El calor pegaba con insolencia.
Jose tenía una rozadura en el pie y yo estaba harto de los pantalones largos.
Nos metimos por los callejones que conducían a Baixa, alcanzamos Rossio y
comprobamos que la gente se animaba tomando ginginha en las terrazas.
Desde luego, nuestra calle era incombustible.
Eduardo nos había dado algunos
pequeños consejos muy útiles para movernos por la ciudad. Los locales
utilizaban algunos recursos gratuitos alternativos a los más turísticos. No se
les daba publicidad para evitar que se masificaran.
Para subir al castillo de San
Jorge había varias alternativas: el tranvía 28, un taxi, unas piernas fornidas
o los ascensores. Hacia ellos nos dirigimos.
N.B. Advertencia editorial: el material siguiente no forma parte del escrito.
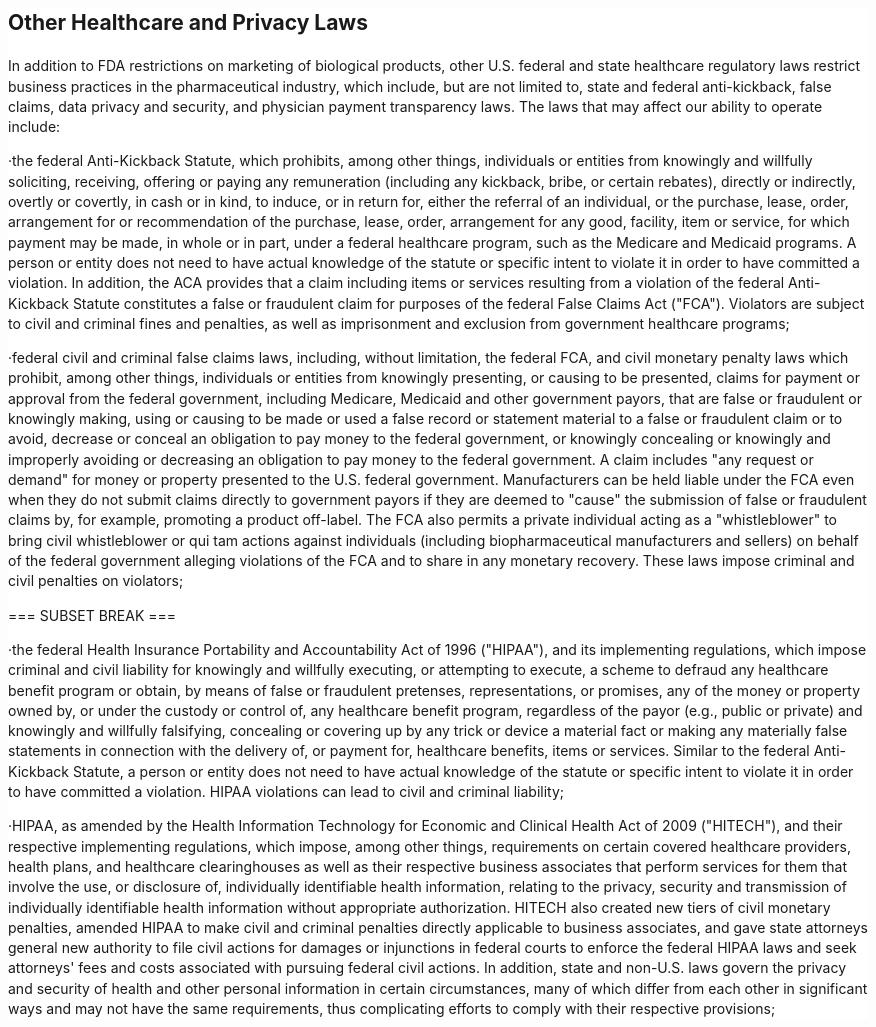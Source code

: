 ## Other Healthcare and Privacy Laws

In addition to FDA restrictions on marketing of biological products, other U.S. federal and state healthcare regulatory laws restrict business practices in the pharmaceutical industry, which include, but are not limited to, state and federal anti-kickback, false claims, data privacy and security, and physician payment transparency laws. The laws that may affect our ability to operate include:

·the federal Anti-Kickback Statute, which prohibits, among other things, individuals or entities from knowingly and willfully soliciting, receiving, offering or paying any remuneration (including any kickback, bribe, or certain rebates), directly or indirectly, overtly or covertly, in cash or in kind, to induce, or in return for, either the referral of an individual, or the purchase, lease, order, arrangement for or recommendation of the purchase, lease, order, arrangement for any good, facility, item or service, for which payment may be made, in whole or in part, under a federal healthcare program, such as the Medicare and Medicaid programs. A person or entity does not need to have actual knowledge of the statute or specific intent to violate it in order to have committed a violation. In addition, the ACA provides that a claim including items or services resulting from a violation of the federal Anti-Kickback Statute constitutes a false or fraudulent claim for purposes of the federal False Claims Act ("FCA"). Violators are subject to civil and criminal fines and penalties, as well as imprisonment and exclusion from government healthcare programs;

·federal civil and criminal false claims laws, including, without limitation, the federal FCA, and civil monetary penalty laws which prohibit, among other things, individuals or entities from knowingly presenting, or causing to be presented, claims for payment or approval from the federal government, including Medicare, Medicaid and other government payors, that are false or fraudulent or knowingly making, using or causing to be made or used a false record or statement material to a false or fraudulent claim or to avoid, decrease or conceal an obligation to pay money to the federal government, or knowingly concealing or knowingly and improperly avoiding or decreasing an obligation to pay money to the federal government. A claim includes "any request or demand" for money or property presented to the U.S. federal government. Manufacturers can be held liable under the FCA even when they do not submit claims directly to government payors if they are deemed to "cause" the submission of false or fraudulent claims by, for example, promoting a product off-label. The FCA also permits a private individual acting as a "whistleblower" to bring civil whistleblower or qui tam actions against individuals (including biopharmaceutical manufacturers and sellers) on behalf of the federal government alleging violations of the FCA and to share in any monetary recovery. These laws impose criminal and civil penalties on violators;

=== SUBSET BREAK ===

·the federal Health Insurance Portability and Accountability Act of 1996 ("HIPAA"), and its implementing regulations, which impose criminal and civil liability for knowingly and willfully executing, or attempting to execute, a scheme to defraud any healthcare benefit program or obtain, by means of false or fraudulent pretenses, representations, or promises, any of the money or property owned by, or under the custody or control of, any healthcare benefit program, regardless of the payor (e.g., public or private) and knowingly and willfully falsifying, concealing or covering up by any trick or device a material fact or making any materially false statements in connection with the delivery of, or payment for, healthcare benefits, items or services. Similar to the federal Anti-Kickback Statute, a person or entity does not need to have actual knowledge of the statute or specific intent to violate it in order to have committed a violation. HIPAA violations can lead to civil and criminal liability;

·HIPAA, as amended by the Health Information Technology for Economic and Clinical Health Act of 2009 ("HITECH"), and their respective implementing regulations, which impose, among other things, requirements on certain covered healthcare providers, health plans, and healthcare clearinghouses as well as their respective business associates that perform services for them that involve the use, or disclosure of, individually identifiable health information, relating to the privacy, security and transmission of individually identifiable health information without appropriate authorization. HITECH also created new tiers of civil monetary penalties, amended HIPAA to make civil and criminal penalties directly applicable to business associates, and gave state attorneys general new authority to file civil actions for damages or injunctions in federal courts to enforce the federal HIPAA laws and seek attorneys' fees and costs associated with pursuing federal civil actions. In addition, state and non-U.S. laws govern the privacy and security of health and other personal information in certain circumstances, many of which differ from each other in significant ways and may not have the same requirements, thus complicating efforts to comply with their respective provisions;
No había nadie. Tomamos el que
subía hasta un primer tramo, buscamos el segundo ascensor atravesando un
supermercado y subimos hasta una plataforma con buenas vistas y un par de
restaurantes donde la gente reponía fuerzas.
El barrio de Alfama hay que
patearlo a conciencia para empaparse de todo su sabor. Como aconsejaba
Saramago, hay que ir dispuesto a perderse y no preguntar el camino. El premio
es lo inesperado. Claro que se puede explorar de bajada y no consumir excesivas
energías. Esa era nuestra idea. Aún quedaba un tramo en cuesta antes de cruzar
la puerta del Castillo.
Mi impresión es que Alfama había
perdido una parte de su encanto tradicional. Lo encontré un tanto
“domesticado”, con las fachadas perfectas, sin desconchones, sin gente local,
sin niños jugando en las callejuelas. Quizá parte de sus casas se habían
convertido en alojamientos turísticos o habían sido adquiridas por gente
pudiente que se había encaprichado con el barrio. Lo cierto es que las casas
tenían encanto y habían abandonado ese desesperante abandono que recordaba de
hace más de dos décadas. Me pregunté si no estaba confundiendo Alfama con
Mouraria. La Explanada de Mouraria, que había sido remodelada para la Expo 98
nos daba una pauta de situación con sus cubos, sus esculturas en bronce y sus
efectos de agua.
Alfama era un antiguo barrio de
pescadores, según leí en la guía de Lisboa de Pessoa, que aconsejaba a
principios del siglo XX no perdérselo:
Tendrá
así una noción, que ningún otro lugar le proporcionará, de cómo era Lisboa en
el pasado. Aquí todo le evocará dicho pasado -la arquitectura, el tipo de
calles, los arcos y las escalinatas, los balcones de madera, las costumbres de
la gente, que lleva una vida llena de ruidos, conversaciones, cantos, pobreza y
suciedad.
Muchas veces asociamos tipismo
con esos dos elementos que destaca Pessoa, pobreza y suciedad. Quizá queremos
que ese barrio conserve la pobreza (no así la suciedad) para que nos aporte el
contraste con nuestras vidas o nos regale la opción de hacer fotos impactantes.
Con todo, Alfama volvió a gustarme, aunque rompiera con mis recuerdos. Porque
es un animal mitológico, como lo calificaba Saramago.
Alfama fue
para mí, en aquella visita de 1998, el barrio con más sabor de Lisboa. Lo he
vuelto a visualizar como un barrio de trazado laberíntico, de casas pobres, de
fachadas de adobe, descascarilladas, a veces de calles sucias donde el mayor
adorno era la ropa colgada y los cables de la luz colgando por todas partes.
Sin embargo, era el barrio más auténtico, el más puro, donde aún se vivía la
Lisboa medieval que habitaron las tres religiones. Porque Alfama debía proceder
de aljama, barrio judío o moro. ¿O de alhama, que es baño?